Acute-on-chronic liver failure is a severe form of liver disease. It is hard to treat and linked to obesity, alcohol, and hepatitis, in which the patient’s condition worsens, and they have to be admitted to intensive care. Three out of four people who are affected by chronic liver disease are only diagnosed when it has become life-threatening.
If you see the statistics, seven out of ten patients die within 28 days, and only a few of them are eligible for a liver transplant. Liver transplantation is the only existing way to reverse ACLF.
This trial will consist of 72 ill patients participating in a randomised trial of a machine called Dialive. This will start early next year. Doctors who are involved in this say that it gives new hope and could also reduce the high death rate.
And if it proves successful, it could become the first form of liver dialysis in a global machine. Dialive aims to aid recovery by removing dysfunctional albumin (a protein produced by the liver) and replacing it with clean and functional albumin.
The “intensive care liver support system” works similarly to haemodialysis (a treatment for people whose kidneys have stopped working properly).
Patients are connected to the Dialive device while it removes harmful substances from their blood. This helps their liver and other organs to recover and increases their chances of survival.
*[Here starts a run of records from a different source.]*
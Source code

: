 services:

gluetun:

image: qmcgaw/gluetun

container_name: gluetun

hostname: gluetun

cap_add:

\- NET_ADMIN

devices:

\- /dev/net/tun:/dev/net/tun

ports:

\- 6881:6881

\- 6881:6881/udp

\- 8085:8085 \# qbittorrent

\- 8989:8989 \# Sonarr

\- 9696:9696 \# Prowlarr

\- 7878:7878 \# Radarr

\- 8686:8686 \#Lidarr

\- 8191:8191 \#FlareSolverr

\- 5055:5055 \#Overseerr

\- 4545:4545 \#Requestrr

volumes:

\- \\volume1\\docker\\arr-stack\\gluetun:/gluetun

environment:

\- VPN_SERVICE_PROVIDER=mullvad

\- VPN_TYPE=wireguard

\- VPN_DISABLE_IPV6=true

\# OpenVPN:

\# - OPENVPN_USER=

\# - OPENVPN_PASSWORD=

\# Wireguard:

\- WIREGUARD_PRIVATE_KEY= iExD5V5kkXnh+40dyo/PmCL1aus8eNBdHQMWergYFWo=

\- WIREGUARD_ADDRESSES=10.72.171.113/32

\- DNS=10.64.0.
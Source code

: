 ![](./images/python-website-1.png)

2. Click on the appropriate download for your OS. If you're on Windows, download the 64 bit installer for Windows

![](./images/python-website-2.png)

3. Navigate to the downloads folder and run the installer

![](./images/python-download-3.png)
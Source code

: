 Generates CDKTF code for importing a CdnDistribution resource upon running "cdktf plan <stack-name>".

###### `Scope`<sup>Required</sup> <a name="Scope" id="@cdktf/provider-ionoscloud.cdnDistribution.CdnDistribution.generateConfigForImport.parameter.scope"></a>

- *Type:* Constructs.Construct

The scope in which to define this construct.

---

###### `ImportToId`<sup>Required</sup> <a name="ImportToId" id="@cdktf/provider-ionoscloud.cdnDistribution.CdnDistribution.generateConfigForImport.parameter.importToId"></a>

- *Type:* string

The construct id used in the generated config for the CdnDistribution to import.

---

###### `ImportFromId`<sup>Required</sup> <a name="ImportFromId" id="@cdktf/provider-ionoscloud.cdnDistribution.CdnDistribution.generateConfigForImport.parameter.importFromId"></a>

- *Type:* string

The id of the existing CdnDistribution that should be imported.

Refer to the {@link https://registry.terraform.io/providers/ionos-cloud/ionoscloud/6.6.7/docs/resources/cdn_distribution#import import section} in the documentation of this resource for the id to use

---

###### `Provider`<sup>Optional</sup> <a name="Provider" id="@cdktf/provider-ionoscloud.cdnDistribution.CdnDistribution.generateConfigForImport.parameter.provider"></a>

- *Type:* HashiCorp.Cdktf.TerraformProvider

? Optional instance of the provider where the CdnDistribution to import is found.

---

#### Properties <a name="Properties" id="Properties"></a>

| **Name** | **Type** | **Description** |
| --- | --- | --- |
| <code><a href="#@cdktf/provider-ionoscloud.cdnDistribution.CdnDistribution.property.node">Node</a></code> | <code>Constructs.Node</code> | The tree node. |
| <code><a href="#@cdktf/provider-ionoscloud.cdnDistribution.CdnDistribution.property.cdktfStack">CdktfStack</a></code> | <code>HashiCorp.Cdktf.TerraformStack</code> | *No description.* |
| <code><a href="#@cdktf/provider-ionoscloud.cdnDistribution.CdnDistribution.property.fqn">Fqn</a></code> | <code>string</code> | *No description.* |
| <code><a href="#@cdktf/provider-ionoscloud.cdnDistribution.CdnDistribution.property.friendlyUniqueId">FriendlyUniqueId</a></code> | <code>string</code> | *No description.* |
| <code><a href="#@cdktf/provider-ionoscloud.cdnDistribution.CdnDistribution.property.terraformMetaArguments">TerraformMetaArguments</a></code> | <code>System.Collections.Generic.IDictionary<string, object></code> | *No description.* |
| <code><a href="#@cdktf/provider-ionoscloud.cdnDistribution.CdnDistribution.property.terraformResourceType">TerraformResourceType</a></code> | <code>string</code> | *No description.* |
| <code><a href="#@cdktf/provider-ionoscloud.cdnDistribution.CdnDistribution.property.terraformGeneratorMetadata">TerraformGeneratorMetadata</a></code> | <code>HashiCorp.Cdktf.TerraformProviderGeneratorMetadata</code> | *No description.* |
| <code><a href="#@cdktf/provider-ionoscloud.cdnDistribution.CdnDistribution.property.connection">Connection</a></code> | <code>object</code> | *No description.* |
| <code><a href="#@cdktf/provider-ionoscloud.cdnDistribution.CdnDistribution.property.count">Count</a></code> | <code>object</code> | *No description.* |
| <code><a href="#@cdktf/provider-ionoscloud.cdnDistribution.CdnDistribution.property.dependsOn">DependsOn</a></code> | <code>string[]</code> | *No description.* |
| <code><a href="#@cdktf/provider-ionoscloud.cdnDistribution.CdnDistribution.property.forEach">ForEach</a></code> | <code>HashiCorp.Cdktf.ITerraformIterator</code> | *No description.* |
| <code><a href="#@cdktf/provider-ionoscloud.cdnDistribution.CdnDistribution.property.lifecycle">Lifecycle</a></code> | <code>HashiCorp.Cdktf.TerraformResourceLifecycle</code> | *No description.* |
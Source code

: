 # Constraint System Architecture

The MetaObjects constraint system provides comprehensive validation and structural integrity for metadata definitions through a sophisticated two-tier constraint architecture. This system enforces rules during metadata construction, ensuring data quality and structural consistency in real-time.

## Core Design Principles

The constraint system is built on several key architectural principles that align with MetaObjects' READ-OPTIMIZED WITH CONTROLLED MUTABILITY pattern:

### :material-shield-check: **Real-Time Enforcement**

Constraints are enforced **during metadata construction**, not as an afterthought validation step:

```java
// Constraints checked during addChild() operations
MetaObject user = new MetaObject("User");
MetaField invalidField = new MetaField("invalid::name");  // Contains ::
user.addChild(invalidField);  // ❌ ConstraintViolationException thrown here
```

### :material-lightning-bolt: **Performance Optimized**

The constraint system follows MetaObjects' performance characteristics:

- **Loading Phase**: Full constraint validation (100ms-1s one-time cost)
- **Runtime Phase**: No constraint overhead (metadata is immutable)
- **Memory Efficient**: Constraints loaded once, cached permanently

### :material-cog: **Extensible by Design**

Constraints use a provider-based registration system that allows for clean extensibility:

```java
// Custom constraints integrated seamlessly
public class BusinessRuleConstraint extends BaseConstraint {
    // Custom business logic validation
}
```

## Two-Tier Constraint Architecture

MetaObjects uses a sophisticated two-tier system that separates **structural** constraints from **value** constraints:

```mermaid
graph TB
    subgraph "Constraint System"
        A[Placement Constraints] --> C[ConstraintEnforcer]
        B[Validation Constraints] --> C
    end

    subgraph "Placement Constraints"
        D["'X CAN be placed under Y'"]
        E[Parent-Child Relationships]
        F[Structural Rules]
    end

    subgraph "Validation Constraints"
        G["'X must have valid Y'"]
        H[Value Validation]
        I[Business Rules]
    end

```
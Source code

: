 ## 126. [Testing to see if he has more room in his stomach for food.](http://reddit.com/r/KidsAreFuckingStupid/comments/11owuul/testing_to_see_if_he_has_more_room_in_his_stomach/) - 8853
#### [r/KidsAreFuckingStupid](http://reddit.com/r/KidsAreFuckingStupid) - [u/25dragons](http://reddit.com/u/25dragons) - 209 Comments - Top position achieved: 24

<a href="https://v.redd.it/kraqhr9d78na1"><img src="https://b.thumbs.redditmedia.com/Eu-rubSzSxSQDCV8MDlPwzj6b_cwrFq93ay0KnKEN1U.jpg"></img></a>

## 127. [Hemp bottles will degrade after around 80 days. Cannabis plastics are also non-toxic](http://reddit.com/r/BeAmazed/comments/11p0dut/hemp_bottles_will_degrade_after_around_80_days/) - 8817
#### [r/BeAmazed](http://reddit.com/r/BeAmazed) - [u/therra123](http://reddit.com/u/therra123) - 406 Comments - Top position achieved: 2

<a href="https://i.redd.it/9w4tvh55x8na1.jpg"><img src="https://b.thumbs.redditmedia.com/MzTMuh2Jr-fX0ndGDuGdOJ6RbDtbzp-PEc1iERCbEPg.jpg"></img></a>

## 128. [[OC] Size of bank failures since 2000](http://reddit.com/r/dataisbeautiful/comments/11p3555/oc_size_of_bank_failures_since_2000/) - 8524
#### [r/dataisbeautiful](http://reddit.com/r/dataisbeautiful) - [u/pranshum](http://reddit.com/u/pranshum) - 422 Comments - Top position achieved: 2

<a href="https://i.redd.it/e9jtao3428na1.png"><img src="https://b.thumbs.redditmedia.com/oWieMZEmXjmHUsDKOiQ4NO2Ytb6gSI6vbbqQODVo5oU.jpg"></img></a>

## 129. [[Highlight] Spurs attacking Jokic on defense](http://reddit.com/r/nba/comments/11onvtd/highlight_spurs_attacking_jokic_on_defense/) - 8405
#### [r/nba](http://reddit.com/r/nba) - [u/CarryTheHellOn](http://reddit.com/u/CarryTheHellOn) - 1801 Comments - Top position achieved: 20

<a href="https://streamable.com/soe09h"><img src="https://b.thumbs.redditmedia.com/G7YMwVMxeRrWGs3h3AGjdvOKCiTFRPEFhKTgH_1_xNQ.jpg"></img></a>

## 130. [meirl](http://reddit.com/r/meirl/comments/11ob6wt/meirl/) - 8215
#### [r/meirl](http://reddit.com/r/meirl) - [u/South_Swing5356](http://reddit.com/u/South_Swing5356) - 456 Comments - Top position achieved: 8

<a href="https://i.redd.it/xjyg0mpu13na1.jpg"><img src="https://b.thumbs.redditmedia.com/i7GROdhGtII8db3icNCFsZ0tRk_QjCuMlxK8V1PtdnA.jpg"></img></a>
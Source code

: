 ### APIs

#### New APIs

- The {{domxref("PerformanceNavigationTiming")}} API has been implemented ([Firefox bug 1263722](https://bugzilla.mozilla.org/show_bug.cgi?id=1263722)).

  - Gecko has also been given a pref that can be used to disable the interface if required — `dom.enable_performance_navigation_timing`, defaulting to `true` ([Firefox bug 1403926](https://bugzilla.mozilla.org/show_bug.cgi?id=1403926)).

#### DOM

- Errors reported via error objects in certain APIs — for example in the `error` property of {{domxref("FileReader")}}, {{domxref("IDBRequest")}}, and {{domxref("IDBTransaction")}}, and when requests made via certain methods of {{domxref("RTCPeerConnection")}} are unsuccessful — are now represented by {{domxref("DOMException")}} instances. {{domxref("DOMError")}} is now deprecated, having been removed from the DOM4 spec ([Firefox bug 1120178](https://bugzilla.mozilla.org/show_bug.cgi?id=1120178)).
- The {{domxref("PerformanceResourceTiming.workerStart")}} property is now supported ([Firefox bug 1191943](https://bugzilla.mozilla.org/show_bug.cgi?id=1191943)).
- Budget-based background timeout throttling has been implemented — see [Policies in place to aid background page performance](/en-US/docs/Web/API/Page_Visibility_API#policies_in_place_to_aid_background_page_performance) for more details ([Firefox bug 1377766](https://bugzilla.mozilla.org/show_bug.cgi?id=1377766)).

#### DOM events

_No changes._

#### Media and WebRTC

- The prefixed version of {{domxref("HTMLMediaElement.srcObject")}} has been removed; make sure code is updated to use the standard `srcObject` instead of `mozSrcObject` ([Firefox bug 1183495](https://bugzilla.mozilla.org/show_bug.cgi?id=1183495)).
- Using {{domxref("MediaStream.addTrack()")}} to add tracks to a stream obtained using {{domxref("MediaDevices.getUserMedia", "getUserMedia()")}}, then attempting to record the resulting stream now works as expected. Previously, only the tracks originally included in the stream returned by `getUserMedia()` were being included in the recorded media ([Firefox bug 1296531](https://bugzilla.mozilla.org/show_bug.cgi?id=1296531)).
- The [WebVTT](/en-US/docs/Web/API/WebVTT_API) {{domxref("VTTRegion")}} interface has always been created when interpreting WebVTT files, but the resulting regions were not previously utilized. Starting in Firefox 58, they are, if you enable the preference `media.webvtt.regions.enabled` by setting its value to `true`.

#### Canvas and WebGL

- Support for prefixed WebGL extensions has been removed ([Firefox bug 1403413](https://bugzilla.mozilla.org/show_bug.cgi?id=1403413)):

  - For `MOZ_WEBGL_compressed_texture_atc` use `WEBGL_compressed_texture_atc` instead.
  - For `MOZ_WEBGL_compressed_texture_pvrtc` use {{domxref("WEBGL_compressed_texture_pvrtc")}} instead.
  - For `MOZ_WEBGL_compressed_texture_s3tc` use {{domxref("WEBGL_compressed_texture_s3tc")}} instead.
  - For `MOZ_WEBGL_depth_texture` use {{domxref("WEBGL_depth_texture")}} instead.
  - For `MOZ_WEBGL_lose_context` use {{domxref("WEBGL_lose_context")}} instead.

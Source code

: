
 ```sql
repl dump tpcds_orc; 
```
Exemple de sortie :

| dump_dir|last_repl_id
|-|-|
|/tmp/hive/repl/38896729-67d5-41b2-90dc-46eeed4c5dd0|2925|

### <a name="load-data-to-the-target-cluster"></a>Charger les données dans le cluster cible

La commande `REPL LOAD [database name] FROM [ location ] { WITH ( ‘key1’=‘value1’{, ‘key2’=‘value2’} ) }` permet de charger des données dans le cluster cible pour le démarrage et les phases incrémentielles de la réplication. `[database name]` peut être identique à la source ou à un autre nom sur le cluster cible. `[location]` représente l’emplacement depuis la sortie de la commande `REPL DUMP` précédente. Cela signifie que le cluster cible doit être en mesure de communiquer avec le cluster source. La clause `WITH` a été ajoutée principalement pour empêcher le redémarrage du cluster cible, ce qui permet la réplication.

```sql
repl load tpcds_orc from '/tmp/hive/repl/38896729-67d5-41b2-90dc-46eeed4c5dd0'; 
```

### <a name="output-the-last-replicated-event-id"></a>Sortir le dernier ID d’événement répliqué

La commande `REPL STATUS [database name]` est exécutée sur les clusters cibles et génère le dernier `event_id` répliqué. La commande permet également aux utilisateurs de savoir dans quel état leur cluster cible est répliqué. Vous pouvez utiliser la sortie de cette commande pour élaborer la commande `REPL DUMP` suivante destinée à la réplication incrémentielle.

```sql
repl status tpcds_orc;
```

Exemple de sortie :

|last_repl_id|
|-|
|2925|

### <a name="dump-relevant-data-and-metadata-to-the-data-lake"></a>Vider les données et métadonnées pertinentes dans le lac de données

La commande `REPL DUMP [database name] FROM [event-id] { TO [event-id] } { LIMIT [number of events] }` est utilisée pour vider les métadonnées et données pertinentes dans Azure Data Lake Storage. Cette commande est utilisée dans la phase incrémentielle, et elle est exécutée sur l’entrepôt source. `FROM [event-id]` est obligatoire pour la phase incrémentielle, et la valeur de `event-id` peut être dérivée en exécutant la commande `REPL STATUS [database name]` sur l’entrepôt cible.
Patients who are already suffering from two or more organ failures will be participating in the trial. They will have sessions of treatment on their first, second, and third days and then up to four more within the first 10 days.
Rajiv Jalan, a senior liver specialist and co-principal investigator of the trial, who founded Yaqrit, said, “Our goal is to demonstrate that we can resolve life-threatening ACLF more often and faster than standard care, and thereby impact both patients’ time in hospital and chances of survival”. “These are gravely ill patients with multi-organ failure and high risk of death, so there is a desperate need for effective treatments not only here but all around the world.”
Yaqrit is a UCL spinout company that specialises in developing new drugs and devices to treat severe liver disease, which is rising worldwide as a result of soaring obesity, heavy drinking, and hepatitis infection.
The government-funded National Institute for Health and Care Research (NIHR) is funding the £2.2m trial after a previous, smaller-scale 2023 study into its safety and effectiveness found that Dialive showed promise in treating ACLF.
Ten of the 15 patients who had the treatment saw their ACLF reversed compared with just five of the 15 who had only standard treatment. Dialive patients also recovered faster than the others.
Dr Rohit Saha, a consultant at the Royal Free hospital in London and another trial co-principal investigator, said: “Many patients with ACLF die because their bodies become trapped in a destructive cycle of inflammation that current treatments can’t reverse. Dialive offers new hope, with the potential to put this condition into remission and, for the first time in decades, give us a new path forward for our sickest liver patients.”
“If this NIHR-funded trial of Dialive is successful, it will bring dramatic benefits for patients, providing a treatment for ACLF that will save lives and reduce hospital stays. This is taxpayer-funded research at its best, making treatments on the NHS available when they are needed.”